_ABOUT THIS TASK_
Copy out the lines of the listing from the one containing "1930s, which are" onward, through the last, without altering any.

(SUPPLIED DATA begins)

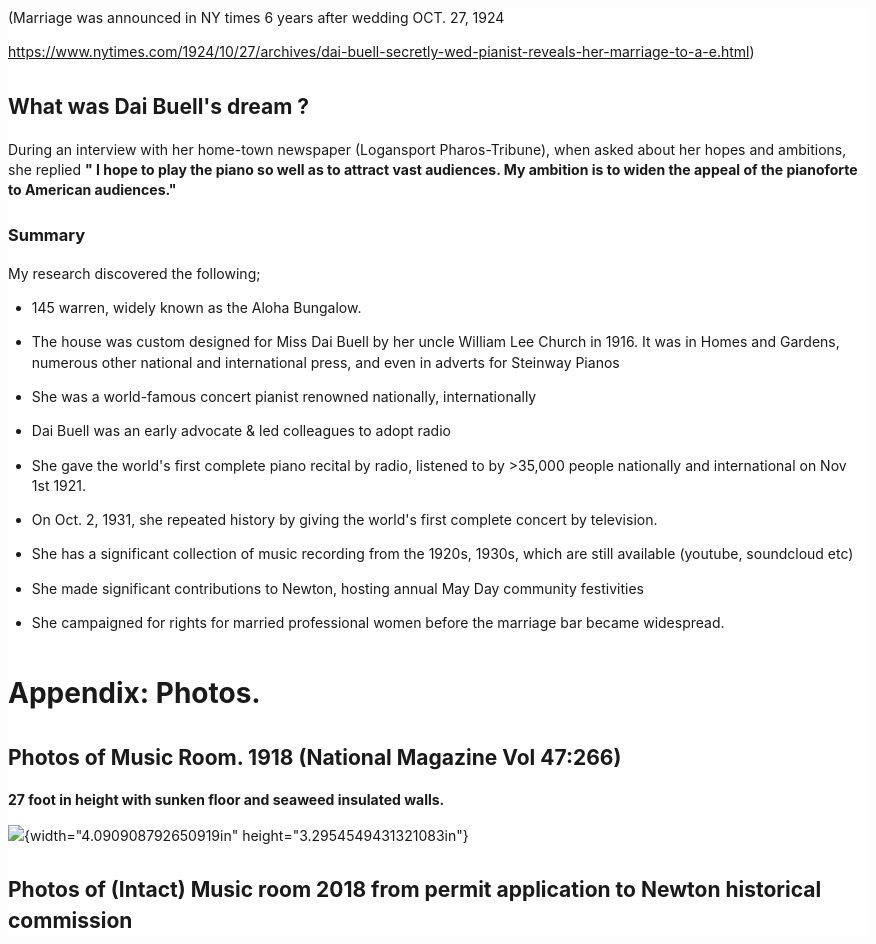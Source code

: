 (Marriage was announced in NY times 6 years after wedding OCT. 27, 1924

https://www.nytimes.com/1924/10/27/archives/dai-buell-secretly-wed-pianist-reveals-her-marriage-to-a-e.html)

What was Dai Buell's dream ?
----------------------------

During an interview with her home-town newspaper (Logansport
Pharos-Tribune), when asked about her hopes and ambitions, she replied
**\" I hope to play the piano so well as to attract vast audiences. My
ambition is to widen the appeal of the pianoforte to American
audiences."**

### Summary

My research discovered the following;

-   145 warren, widely known as the Aloha Bungalow.

-   The house was custom designed for Miss Dai Buell by her uncle
    William Lee Church in 1916. It was in Homes and Gardens, numerous
    other national and international press, and even in adverts for
    Steinway Pianos

-   She was a world-famous concert pianist renowned nationally,
    internationally

-   Dai Buell was an early advocate & led colleagues to adopt radio

-   She gave the world\'s first complete piano recital by radio,
    listened to by \>35,000 people nationally and international on Nov
    1st 1921.

-   On Oct. 2, 1931, she repeated history by giving the world\'s first
    complete concert by television.

-   She has a significant collection of music recording from the 1920s,
    1930s, which are still available (youtube, soundcloud etc)

-   She made significant contributions to Newton, hosting annual May Day
    community festivities

-   She campaigned for rights for married professional women before the
    marriage bar became widespread.

Appendix: Photos. 
==================

Photos of Music Room. 1918 (National Magazine Vol 47:266) 
----------------------------------------------------------

**27 foot in height with sunken floor and seaweed insulated walls.**

![](media/image7.png){width="4.090908792650919in"
height="3.2954549431321083in"}

Photos of (Intact) Music room 2018 from permit application to Newton historical commission
------------------------------------------------------------------------------------------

(SUPPLIED DATA ends)

_TASK SOLUTION_
    1930s, which are still available (youtube, soundcloud etc)

-   She made significant contributions to Newton, hosting annual May Day
    community festivities

-   She campaigned for rights for married professional women before the
    marriage bar became widespread.

Appendix: Photos. 
==================

Photos of Music Room. 1918 (National Magazine Vol 47:266) 
----------------------------------------------------------

**27 foot in height with sunken floor and seaweed insulated walls.**

![](media/image7.png){width="4.090908792650919in"
height="3.2954549431321083in"}

Photos of (Intact) Music room 2018 from permit application to Newton historical commission
------------------------------------------------------------------------------------------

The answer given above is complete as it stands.